A new digital program, designed by Western Illinois University Department of History Interim Chair Tim Roberts, asks students to consider President Lincoln's circumstances in the form of an interactive video game called "Lincoln's Decision." The program is being created with help from the summer stipend program in the WIU Foundation and the Office of Sponsored Projects.

Roberts began working on the program while studying for a graduate certificate in digital humanities and public history with George Mason University and the Smithsonian Institution. Through that study, he learned to use a story-telling software program called Twine.

"Working in the digital humanities has opened my eyes to new possibilities," said Roberts. "We can study the past using new technology, and then rethink how we interact with historical artifacts."

Roberts noted that 90 percent of young adults play video games, so it only made sense to adapt the Twine software to encourage studying the past, building on students' acquaintance with fame technology. In a WIU class Roberts teaches on the Civil War, he assigned students to use Twine to tell stories.

"My class last spring developed their own Twine stories about a Civil War topic," he said. "The students were terrified at first, but by the end of the semester we had some amazing work, including stories about runaway slaves, soldiers trying to escape prisoner of war camps, and even theater patrons trying to stop John Wilkes Booth before he shot Abraham Lincoln."

In Lincoln's Decision, students become Lincoln in 1862, deciding whether and how to emancipate slaves. The game allows students to see the results of their decisions, whether or not they match up with those made throughout history.

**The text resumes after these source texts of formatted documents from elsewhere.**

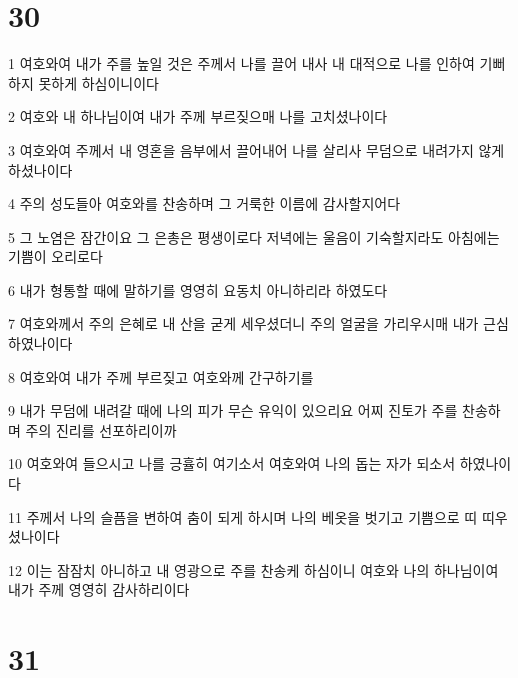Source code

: \chapter{30}

\par 1 여호와여 내가 주를 높일 것은 주께서 나를 끌어 내사 내 대적으로 나를 인하여 기뻐하지 못하게 하심이니이다
\par 2 여호와 내 하나님이여 내가 주께 부르짖으매 나를 고치셨나이다
\par 3 여호와여 주께서 내 영혼을 음부에서 끌어내어 나를 살리사 무덤으로 내려가지 않게 하셨나이다
\par 4 주의 성도들아 여호와를 찬송하며 그 거룩한 이름에 감사할지어다
\par 5 그 노염은 잠간이요 그 은총은 평생이로다 저녁에는 울음이 기숙할지라도 아침에는 기쁨이 오리로다
\par 6 내가 형통할 때에 말하기를 영영히 요동치 아니하리라 하였도다
\par 7 여호와께서 주의 은혜로 내 산을 굳게 세우셨더니 주의 얼굴을 가리우시매 내가 근심하였나이다
\par 8 여호와여 내가 주께 부르짖고 여호와께 간구하기를
\par 9 내가 무덤에 내려갈 때에 나의 피가 무슨 유익이 있으리요 어찌 진토가 주를 찬송하며 주의 진리를 선포하리이까
\par 10 여호와여 들으시고 나를 긍휼히 여기소서 여호와여 나의 돕는 자가 되소서 하였나이다
\par 11 주께서 나의 슬픔을 변하여 춤이 되게 하시며 나의 베옷을 벗기고 기쁨으로 띠 띠우셨나이다
\par 12 이는 잠잠치 아니하고 내 영광으로 주를 찬송케 하심이니 여호와 나의 하나님이여 내가 주께 영영히 감사하리이다

\chapter{31}


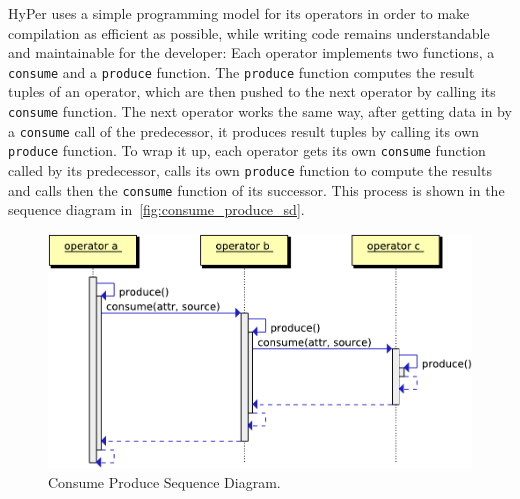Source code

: HyPer uses a simple programming model for its operators in order to make  compilation as efficient as possible, while writing code remains understandable and maintainable for the developer: Each operator implements two functions, a \texttt{consume} and a \texttt{produce} function. The \texttt{produce} function computes the result tuples of an operator, which are then pushed to the next operator by calling its \texttt{consume} function. The next operator works the same way, after getting data in by a \texttt{consume} call of the predecessor, it produces result tuples by calling its own \texttt{produce} function. To wrap it up, each operator gets its own \texttt{consume} function called by its predecessor, calls its own \texttt{produce} function to compute the results and calls then the \texttt{consume} function of its successor. This process is shown in the sequence diagram in~\autoref{fig:consume_produce_sd}.


\begin{figure}[htsb]
  \centering
  \includegraphics[scale=0.7]{figures/consume_produce}
  \caption[Consume Produce Sequence Diagram]{Consume Produce Sequence Diagram.}\label{fig:consume_produce_sd}
\end{figure}



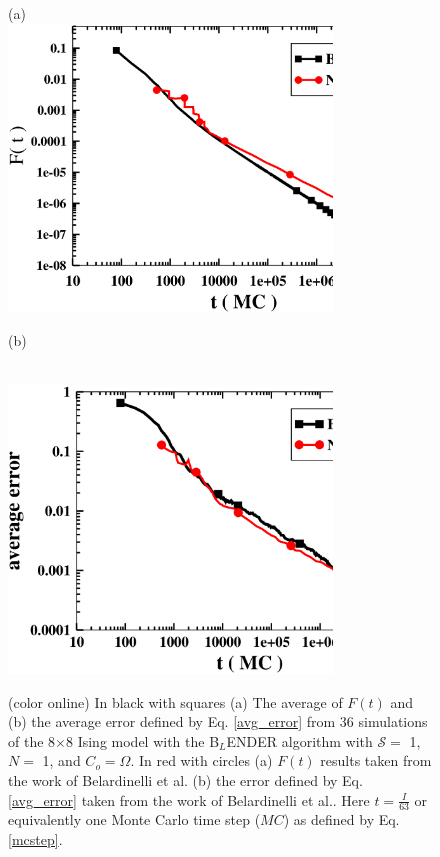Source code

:\documentclass[aps,pre,reprint,superscriptaddress,showkeys]{revtex4-1}
\begin{document}
\begin{figure}
(a)\\
\includegraphics[width=8.6cm]{fig5a.eps}
\centerline{(b)}\\
\includegraphics[width=8.6cm]{fig5b.eps}
\caption{(color online) In black with squares (a) The average of $F(t)$ and (b) the average error defined by Eq. \ref{avg_error}  from 36 simulations of the 8$\times$8  Ising model with the B$_L$ENDER algorithm with $\mathcal{S}=$ 1, $N=$ 1, and $C_o = \Omega$. In red with circles (a) $F(t)$ results taken from the work of Belardinelli et al. \cite{saturation} (b) the error defined by Eq. \ref{avg_error} taken from the  work of Belardinelli et al.. Here $t = \frac{I}{63}$ or equivalently one Monte Carlo time step ($MC$) as defined by Eq. \ref{mcstep}.\label{FtandA} }
\end{figure}
\end{document}
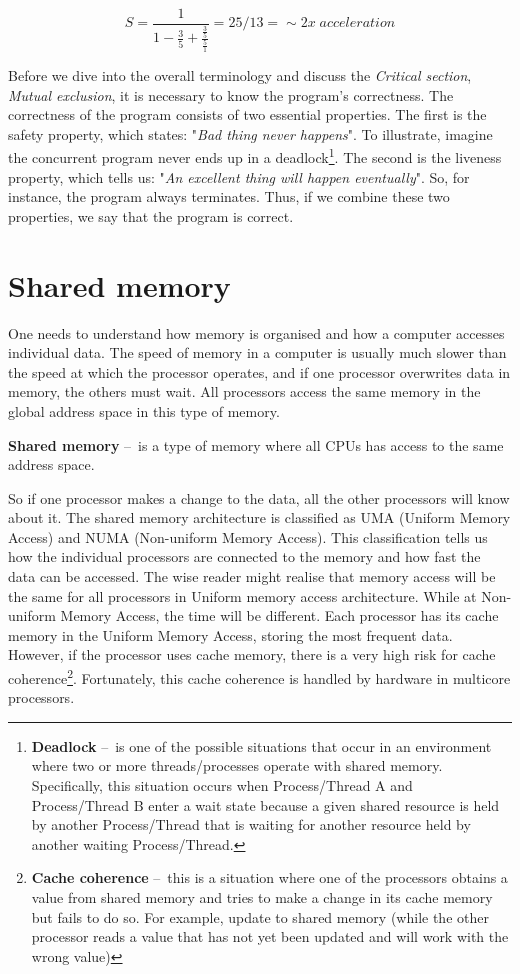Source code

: \begin{equation}
    \label{eqn:amdalhinpractice}
    S = \frac{1}{1 - \frac{3}{5} + \frac{\frac{3}{5}}{\frac{5}{1}}} = 25/13 =\sim 2x \; acceleration
    \tag{2}
\end{equation}

Before we dive into the overall terminology and discuss the \emph{Critical section}, \emph{Mutual exclusion}, it is necessary to know the program's correctness.
The correctness of the program consists of two essential properties.
The first is the safety property, which states: "\emph{Bad thing never happens}". To illustrate, imagine the concurrent program never ends up in a deadlock\footnote{\textbf{Deadlock} \---\ is one of the possible situations that occur in an environment where two or more threads/processes operate with shared memory. Specifically, this situation occurs when Process/Thread A and Process/Thread B enter a wait state because a given shared resource is held by another Process/Thread that is waiting for another resource held by another waiting Process/Thread.}.
The second is the liveness property, which tells us: "\emph{An excellent thing will happen eventually}". So, for instance, the program always terminates.
Thus, if we combine these two properties, we say that the program is correct.

\section{Shared memory}
\label{04:sharedmemory}

One needs to understand how memory is organised and how a computer accesses individual data.
The speed of memory in a computer is usually much slower than the speed at which the processor operates, and if one processor overwrites data in memory, the others must wait.
All processors access the same memory in the global address space in this type of memory.
\begin{definition}
    \textbf{Shared memory} \---\ is a type of memory where all CPUs has access to the same address space.
\end{definition}
So if one processor makes a change to the data, all the other processors will know about it.
The shared memory architecture is classified as UMA (Uniform Memory Access) and NUMA (Non-uniform Memory Access).
This classification tells us how the individual processors are connected to the memory and how fast the data can be accessed.
The wise reader might realise that memory access will be the same for all processors in Uniform memory access architecture.
While at Non-uniform Memory Access, the time will be different.
Each processor has its cache memory in the Uniform Memory Access, storing the most frequent data.
However, if the processor uses cache memory, there is a very high risk for cache coherence\footnote {\textbf{Cache coherence} \---\ this is a situation where one of the processors obtains a value from shared memory and tries to make a change in its cache memory but fails to do so. For example, update to shared memory (while the other processor reads a value that has not yet been updated and will work with the wrong value)}. Fortunately, this cache coherence is handled by hardware in multicore processors.


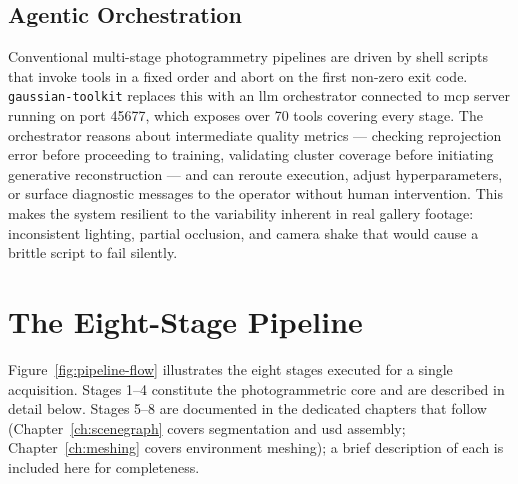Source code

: \subsection{Agentic Orchestration}

Conventional multi-stage photogrammetry pipelines are driven by shell scripts that invoke
tools in a fixed order and abort on the first non-zero exit code. \texttt{gaussian-toolkit}
replaces this with an \acrshort{llm} orchestrator connected to \acrshort{mcp} server
running on port 45677, which exposes over 70 tools covering every stage. The orchestrator
reasons about intermediate quality metrics — checking reprojection error before proceeding
to training, validating cluster coverage before initiating generative reconstruction — and
can reroute execution, adjust hyperparameters, or surface diagnostic messages to the
operator without human intervention. This makes the system resilient to the variability
inherent in real gallery footage: inconsistent lighting, partial occlusion, and
camera shake that would cause a brittle script to fail silently.

\section{The Eight-Stage Pipeline}\label{sec:pipeline-stages}

Figure~\ref{fig:pipeline-flow} illustrates the eight stages executed for a single
acquisition. Stages 1–4 constitute the photogrammetric core and are described in
detail below. Stages 5–8 are documented in the dedicated chapters that follow
(Chapter~\ref{ch:scenegraph} covers segmentation and \acrshort{usd} assembly;
Chapter~\ref{ch:meshing} covers environment meshing); a brief description of each
is included here for completeness.


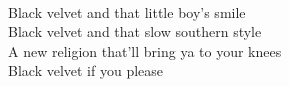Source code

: \\
Black velvet and that little boy's smile \\
Black velvet and that slow southern style \\
A new religion that'll bring ya to your knees \\
Black velvet if you please \\
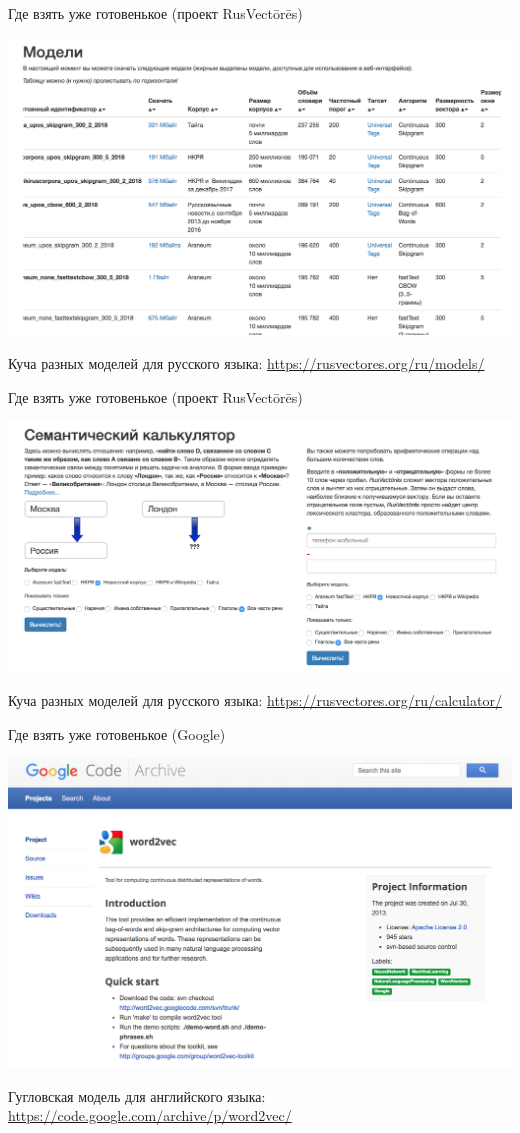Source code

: \documentclass[notes,12pt, aspectratio=169]{beamer}
\begin{document}
\begin{frame}{Где взять уже готовенькое (проект RusVectōrēs)}
\begin{center}
\includegraphics[width=.7\linewidth]{rusvec_models.png}
\end{center}

\vfill

\footnotesize Куча разных моделей для русского языка:  {\color{blue} \url{https://rusvectores.org/ru/models/}}
\end{frame} 


\begin{frame}{Где взять уже готовенькое (проект RusVectōrēs)}
\begin{center}
\includegraphics[width=.65\linewidth]{rusvec_calc.png}
\end{center}

\vfill

\footnotesize Куча разных моделей для русского языка:  {\color{blue} \url{https://rusvectores.org/ru/calculator/}}
\end{frame} 


\begin{frame}{Где взять уже готовенькое (Google)}
\begin{center}
\includegraphics[width=.65\linewidth]{google_wv.png}
\end{center}

\vfill

\footnotesize Гугловская модель для английского языка:  {\color{blue} \url{https://code.google.com/archive/p/word2vec/}}
\end{frame} 
\end{document}
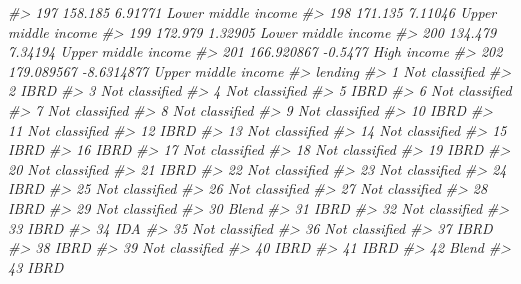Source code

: \documentclass[
  xelatex, ja=standard]{bxjsbook}
\newenvironment{Shaded}{\begin{snugshade}}{\end{snugshade}}
\newcommand{\CommentTok}[1]{\textcolor[rgb]{0.56,0.35,0.01}{\textit{#1}}}
\theoremstyle{definition}
\theoremstyle{definition}
\theoremstyle{definition}
\theoremstyle{definition}
\theoremstyle{remark}
\begin{document}
\begin{Shaded}
\begin{Highlighting}[]
\CommentTok{\#\textgreater{} 197    158.185    6.91771 Lower middle income}
\CommentTok{\#\textgreater{} 198    171.135    7.11046 Upper middle income}
\CommentTok{\#\textgreater{} 199    172.979    1.32905 Lower middle income}
\CommentTok{\#\textgreater{} 200    134.479    7.34194 Upper middle income}
\CommentTok{\#\textgreater{} 201 166.920867    {-}0.5477         High income}
\CommentTok{\#\textgreater{} 202 179.089567 {-}8.6314877 Upper middle income}
\CommentTok{\#\textgreater{}            lending}
\CommentTok{\#\textgreater{} 1   Not classified}
\CommentTok{\#\textgreater{} 2             IBRD}
\CommentTok{\#\textgreater{} 3   Not classified}
\CommentTok{\#\textgreater{} 4   Not classified}
\CommentTok{\#\textgreater{} 5             IBRD}
\CommentTok{\#\textgreater{} 6   Not classified}
\CommentTok{\#\textgreater{} 7   Not classified}
\CommentTok{\#\textgreater{} 8   Not classified}
\CommentTok{\#\textgreater{} 9   Not classified}
\CommentTok{\#\textgreater{} 10            IBRD}
\CommentTok{\#\textgreater{} 11  Not classified}
\CommentTok{\#\textgreater{} 12            IBRD}
\CommentTok{\#\textgreater{} 13  Not classified}
\CommentTok{\#\textgreater{} 14  Not classified}
\CommentTok{\#\textgreater{} 15            IBRD}
\CommentTok{\#\textgreater{} 16            IBRD}
\CommentTok{\#\textgreater{} 17  Not classified}
\CommentTok{\#\textgreater{} 18  Not classified}
\CommentTok{\#\textgreater{} 19            IBRD}
\CommentTok{\#\textgreater{} 20  Not classified}
\CommentTok{\#\textgreater{} 21            IBRD}
\CommentTok{\#\textgreater{} 22  Not classified}
\CommentTok{\#\textgreater{} 23  Not classified}
\CommentTok{\#\textgreater{} 24            IBRD}
\CommentTok{\#\textgreater{} 25  Not classified}
\CommentTok{\#\textgreater{} 26  Not classified}
\CommentTok{\#\textgreater{} 27  Not classified}
\CommentTok{\#\textgreater{} 28            IBRD}
\CommentTok{\#\textgreater{} 29  Not classified}
\CommentTok{\#\textgreater{} 30           Blend}
\CommentTok{\#\textgreater{} 31            IBRD}
\CommentTok{\#\textgreater{} 32  Not classified}
\CommentTok{\#\textgreater{} 33            IBRD}
\CommentTok{\#\textgreater{} 34             IDA}
\CommentTok{\#\textgreater{} 35  Not classified}
\CommentTok{\#\textgreater{} 36  Not classified}
\CommentTok{\#\textgreater{} 37            IBRD}
\CommentTok{\#\textgreater{} 38            IBRD}
\CommentTok{\#\textgreater{} 39  Not classified}
\CommentTok{\#\textgreater{} 40            IBRD}
\CommentTok{\#\textgreater{} 41            IBRD}
\CommentTok{\#\textgreater{} 42           Blend}
\CommentTok{\#\textgreater{} 43            IBRD}

\end{Highlighting}
\end{Shaded}
\end{document}
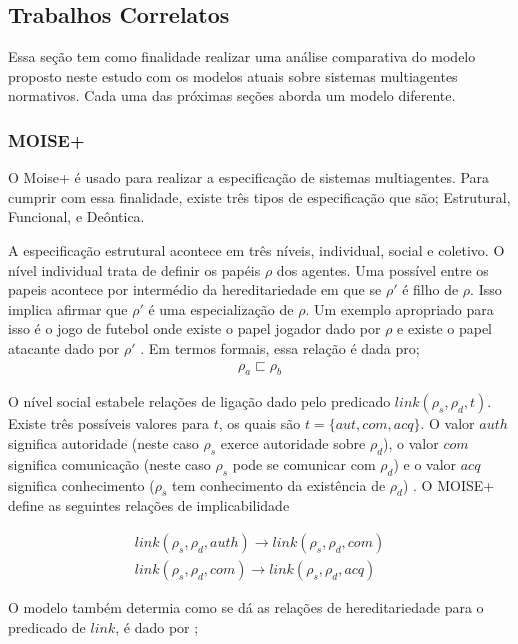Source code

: \documentclass[12pt]{article}
\begin{document}
\subsection{Trabalhos Correlatos}

Essa seção tem como finalidade realizar uma análise comparativa do modelo proposto neste estudo com os modelos atuais sobre sistemas multiagentes normativos. Cada uma das próximas seções aborda um modelo diferente.

\subsubsection{MOISE+}

O Moise+ é usado para realizar a especificação de sistemas multiagentes. Para cumprir com essa finalidade, existe três tipos de especificação que são; Estrutural, Funcional, e Deôntica. 

A especificação estrutural acontece em três níveis, individual, social e coletivo. O nível individual trata de definir os papéis $\rho$ dos agentes. Uma possível entre os papeis acontece por intermédio da hereditariedade em que se $\rho'$ é filho de $\rho$. Isso implica afirmar que $\rho'$ é uma especialização de $\rho$. Um exemplo apropriado para isso é o jogo de futebol onde existe o papel jogador dado por $\rho$ e existe o papel atacante dado por $\rho'$ \cite{mosieframework}. Em termos formais, essa relação é dada pro; 
\begin{eqnarray}\nonumber
\rho_a \sqsubset \rho_b
\end{eqnarray}

O nível social estabele relações de ligação dado pelo predicado $link(\rho_s,\rho_d,t)$. Existe três possíveis valores para $t$, os quais são $t = \{aut, com, acq\}$. O valor $auth$ significa autoridade (neste caso $\rho_s$ exerce autoridade sobre $\rho_d$), o valor $com$ significa comunicação (neste caso $\rho_s$ pode se comunicar com $\rho_d$) e o valor $acq$ significa conhecimento ($\rho_s$ tem conhecimento da existência de $\rho_d$) \cite{mosieframework}. O MOISE+ define as seguintes relações de implicabilidade

\begin{eqnarray}\nonumber
	link(\rho_s,\rho_d,auth) \to link(\rho_s,\rho_d,com) \nonumber \\
	link(\rho_s,\rho_d,com) \to link(\rho_s,\rho_d,acq) 
\end{eqnarray}

O modelo também determia como se dá as relações de hereditariedade para o predicado de $link$, é dado por \cite{mosieframework}; 
\end{document}
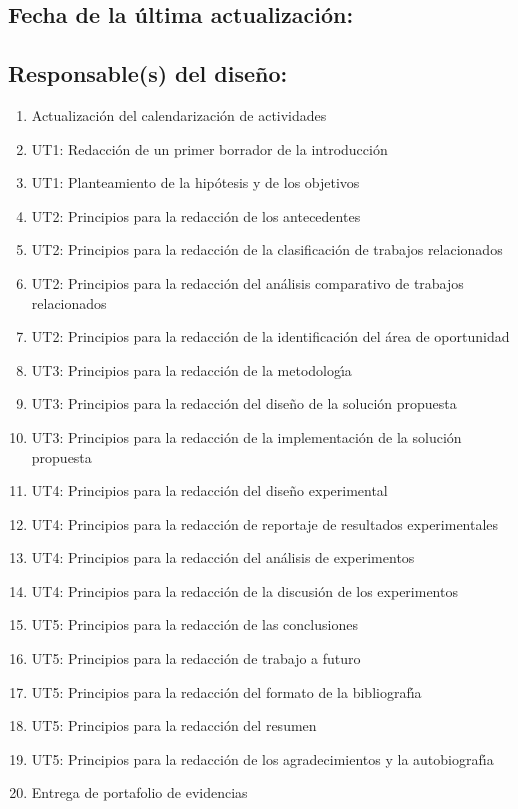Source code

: \documentclass[10 pt]{article}
\begin{document}
\subsection{Fecha de la \'{u}ltima actualizaci\'{o}n:} 
\subsection{Responsable(s) del dise\~{n}o:}
\fbox{\parbox{9cm}{\begin{itemize}[label={}]
\item {\nroger~\roger}
\item {\nelisa~\elisa}
\end{itemize}}}
\newpage



\begin{enumerate}[itemsep=-2pt]
\item Actualizaci\'{o}n del calendarizaci\'{o}n de actividades
\item UT1: Redacci\'{o}n de un  primer borrador de la introducci\'{o}n
\item UT1: Planteamiento de la hip\'{o}tesis y de los objetivos
\item UT2: Principios para la redacci\'{o}n de los antecedentes
\item UT2: Principios para la redacci\'{o}n de la clasificaci\'{o}n de trabajos relacionados
\item UT2: Principios para la redacci\'{o}n del an\'{a}lisis comparativo de trabajos relacionados
\item UT2: Principios para la redacci\'{o}n de la identificaci\'{o}n del \'{a}rea de oportunidad
\item UT3: Principios para la redacci\'{o}n de la metodolog\'{\i}a
\item UT3: Principios para la redacci\'{o}n del dise\~{n}o de la soluci\'{o}n propuesta
\item UT3: Principios para la redacci\'{o}n de la implementaci\'{o}n de la soluci\'{o}n propuesta
\item UT4: Principios para la redacci\'{o}n del dise\~{n}o experimental
\item UT4: Principios para la redacci\'{o}n de reportaje de resultados experimentales
\item UT4: Principios para la redacci\'{o}n del an\'{a}lisis de experimentos
\item UT4: Principios para la redacci\'{o}n de la discusi\'{o}n de los experimentos
\item UT5: Principios para la redacci\'{o}n de las conclusiones
\item UT5: Principios para la redacci\'{o}n de trabajo a futuro
\item UT5: Principios para la redacci\'{o}n del formato de la bibliograf\'{\i}a
\item UT5: Principios para la redacci\'{o}n del resumen
\item UT5: Principios para la redacci\'{o}n de los agradecimientos y la autobiograf\'{\i}a
\item Entrega de portafolio de evidencias
\end{enumerate}
\end{document}
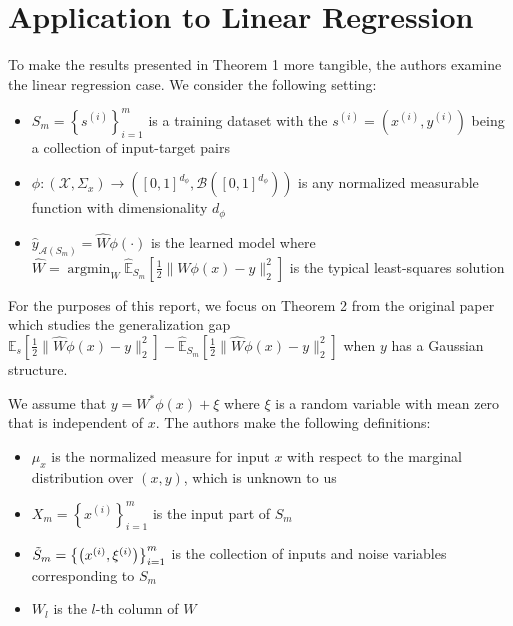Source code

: \documentclass{article}
\DeclareMathOperator*{\argmin}{argmin}
\begin{document}
\section{Application to Linear Regression}
To make the results presented in Theorem 1 more tangible, the authors examine the linear regression case. We consider the following setting:
\begin{itemize}
    \item $S_m = \left\{s^{(i)} \right\}_{i=1}^{m}$ is a training dataset with the $s^{(i)} = \left(x^{(i)}, y^{(i)} \right)$ being a collection of input-target pairs

    \item $\phi: \left(\mathcal{X}, \Sigma_x \right) \rightarrow \left([0, 1]^{d_{\phi}}, \mathcal{B}\left([0, 1]^{d_\phi} \right) \right)$ is any normalized measurable function with dimensionality $d_{\phi}$

    \item $\hat{y}_{\mathcal{A}(S_m)} = \hat{W} \phi(\cdot)$ is the learned model where $\hat{W} = \argmin_{W} \hat{\mathbb{E}}_{S_m} \left[\frac{1}{2} \lVert W \phi(x) - y \rVert_{2}^{2} \right]$ is the typical least-squares solution
\end{itemize}
For the purposes of this report, we focus on Theorem 2 from the original paper which studies the generalization gap $\mathbb{E}_{s} \left[ \frac{1}{2} \lVert \hat{W} \phi(x) - y \rVert_{2}^{2} \right] - \hat{\mathbb{E}}_{S_m} \left[ \frac{1}{2} \lVert \hat{W} \phi(x) - y \rVert_{2}^{2} \right]$ when $y$ has a Gaussian structure. 

We assume that $y = W^* \phi(x) + \xi$ where $\xi$ is a random variable with mean zero that is independent of $x$. The authors make the following definitions:
\begin{itemize}
    \item $\mu_x$ is the normalized measure for input $x$ with respect to the marginal distribution over $(x, y)$, which is unknown to us

    \item $X_m = \left\{x^{(i)} \right\}_{i=1}^{m}$ is the input part of $S_m$

    \item $\Tilde{S}_{m} = \left\{\left(x^{(i)}, \xi^{(i)} \right) \right\}_{i=1}^{m}$ is the collection of inputs and noise variables corresponding to $S_{m}$

    \item $W_{l}$ is the $l$-th column of $W$
\end{itemize}
\end{document}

"History isn't fixed," said Roberts. "What people decided to do in the past affected our present; things could be different now. Twine allows students to encounter embedded, primary historical sources, interpret them, and see how that interpretation affects the outcomes."

As the programming develops, Roberts will be working with about 60 high school teachers of Advanced Placement (AP) U.S. History to use the digital program in the classroom, as well as conduct a learning assessment for feedback on its validity as a learning tool.

"Textbooks, of course, are important pedagogical resources, but digital, interactive media, like Lincoln's Decision, which explicitly trains students on cause and effect, contextualization and contingency, can really enhance critical thinking skills, which are sometimes hard to teach simply through traditional pedagogy," Roberts said.

In the third year of a grant Roberts received, he may expand the program to consider 20th century topics, such as decisions in foreign relations, or choices made by civil rights activists and immigrants.

The hope of the program, Roberts added, is that it helps students explore what they can accomplish at WIU, and to consider the career options they have with a degree in history.

"The tools historians use to understand the past are being radically transformed, and it's cool that students can get exposed to 'digital history'," he said.